▸ **Problem details**:
In the entries that follow, find the word "준비하며" and report each line it is on.

[Extracted records — start]

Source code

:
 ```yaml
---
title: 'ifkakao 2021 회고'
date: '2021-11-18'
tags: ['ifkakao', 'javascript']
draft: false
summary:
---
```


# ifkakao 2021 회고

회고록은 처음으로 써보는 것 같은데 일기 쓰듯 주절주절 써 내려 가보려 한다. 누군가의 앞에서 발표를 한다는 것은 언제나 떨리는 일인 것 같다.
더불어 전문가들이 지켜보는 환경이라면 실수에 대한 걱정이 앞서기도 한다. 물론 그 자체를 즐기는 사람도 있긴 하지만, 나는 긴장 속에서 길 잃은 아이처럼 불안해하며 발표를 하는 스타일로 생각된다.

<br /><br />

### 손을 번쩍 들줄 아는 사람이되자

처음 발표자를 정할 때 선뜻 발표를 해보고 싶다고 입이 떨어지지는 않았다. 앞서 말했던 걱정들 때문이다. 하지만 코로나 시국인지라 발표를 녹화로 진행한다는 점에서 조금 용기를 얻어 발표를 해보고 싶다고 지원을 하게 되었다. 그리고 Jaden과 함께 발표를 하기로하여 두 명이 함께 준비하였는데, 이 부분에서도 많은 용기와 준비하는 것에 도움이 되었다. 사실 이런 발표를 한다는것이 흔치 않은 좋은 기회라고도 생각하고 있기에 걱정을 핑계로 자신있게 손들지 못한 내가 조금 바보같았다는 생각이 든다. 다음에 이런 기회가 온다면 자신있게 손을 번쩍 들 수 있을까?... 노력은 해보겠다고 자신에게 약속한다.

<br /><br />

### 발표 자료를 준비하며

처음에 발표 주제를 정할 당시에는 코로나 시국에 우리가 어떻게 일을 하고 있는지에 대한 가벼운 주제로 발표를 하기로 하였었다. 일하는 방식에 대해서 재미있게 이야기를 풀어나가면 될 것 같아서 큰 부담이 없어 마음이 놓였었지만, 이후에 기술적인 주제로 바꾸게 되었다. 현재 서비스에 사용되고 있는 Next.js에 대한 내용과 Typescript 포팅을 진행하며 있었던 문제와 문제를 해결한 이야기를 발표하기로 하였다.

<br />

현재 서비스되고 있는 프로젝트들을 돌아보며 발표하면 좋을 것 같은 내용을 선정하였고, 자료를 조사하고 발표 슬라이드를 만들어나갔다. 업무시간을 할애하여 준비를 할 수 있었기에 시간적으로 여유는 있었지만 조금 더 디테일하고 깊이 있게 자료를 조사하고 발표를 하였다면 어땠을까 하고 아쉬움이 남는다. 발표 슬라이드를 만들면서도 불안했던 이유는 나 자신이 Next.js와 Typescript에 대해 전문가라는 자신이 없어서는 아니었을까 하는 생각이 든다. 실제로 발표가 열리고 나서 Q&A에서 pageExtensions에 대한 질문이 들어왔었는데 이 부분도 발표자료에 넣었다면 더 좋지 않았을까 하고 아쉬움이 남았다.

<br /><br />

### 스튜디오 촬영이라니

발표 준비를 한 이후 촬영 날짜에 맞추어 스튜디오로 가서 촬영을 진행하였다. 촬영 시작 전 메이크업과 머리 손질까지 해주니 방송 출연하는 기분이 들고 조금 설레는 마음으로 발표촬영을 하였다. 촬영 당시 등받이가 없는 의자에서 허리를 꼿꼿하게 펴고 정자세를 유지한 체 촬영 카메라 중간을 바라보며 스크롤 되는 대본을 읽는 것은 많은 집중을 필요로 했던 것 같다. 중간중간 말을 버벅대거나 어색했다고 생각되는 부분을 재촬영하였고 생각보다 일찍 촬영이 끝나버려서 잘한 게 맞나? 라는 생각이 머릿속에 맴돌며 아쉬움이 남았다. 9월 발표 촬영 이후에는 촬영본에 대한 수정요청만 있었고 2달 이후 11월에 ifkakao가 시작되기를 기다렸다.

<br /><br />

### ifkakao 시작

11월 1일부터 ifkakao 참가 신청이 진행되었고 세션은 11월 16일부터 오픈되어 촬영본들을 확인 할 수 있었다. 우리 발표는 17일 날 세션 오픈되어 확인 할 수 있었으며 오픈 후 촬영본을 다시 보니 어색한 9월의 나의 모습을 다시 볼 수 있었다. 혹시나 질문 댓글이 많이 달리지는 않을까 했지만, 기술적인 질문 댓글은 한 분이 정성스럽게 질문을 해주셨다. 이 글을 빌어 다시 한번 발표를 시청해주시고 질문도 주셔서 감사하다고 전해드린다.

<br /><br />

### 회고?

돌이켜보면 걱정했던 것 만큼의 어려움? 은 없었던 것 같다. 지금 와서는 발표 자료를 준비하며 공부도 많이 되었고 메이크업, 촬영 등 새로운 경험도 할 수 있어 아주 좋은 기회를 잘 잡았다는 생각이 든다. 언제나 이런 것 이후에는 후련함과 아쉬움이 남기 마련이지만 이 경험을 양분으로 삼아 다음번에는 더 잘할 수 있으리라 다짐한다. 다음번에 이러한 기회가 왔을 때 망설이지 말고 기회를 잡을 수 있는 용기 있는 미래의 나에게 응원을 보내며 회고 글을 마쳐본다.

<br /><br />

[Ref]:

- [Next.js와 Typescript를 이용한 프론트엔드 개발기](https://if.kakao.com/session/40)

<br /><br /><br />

[Extracted records — finish]

▸ **Your solution**:
### 발표 자료를 준비하며
돌이켜보면 걱정했던 것 만큼의 어려움? 은 없었던 것 같다. 지금 와서는 발표 자료를 준비하며 공부도 많이 되었고 메이크업, 촬영 등 새로운 경험도 할 수 있어 아주 좋은 기회를 잘 잡았다는 생각이 든다. 언제나 이런 것 이후에는 후련함과 아쉬움이 남기 마련이지만 이 경험을 양분으로 삼아 다음번에는 더 잘할 수 있으리라 다짐한다. 다음번에 이러한 기회가 왔을 때 망설이지 말고 기회를 잡을 수 있는 용기 있는 미래의 나에게 응원을 보내며 회고 글을 마쳐본다.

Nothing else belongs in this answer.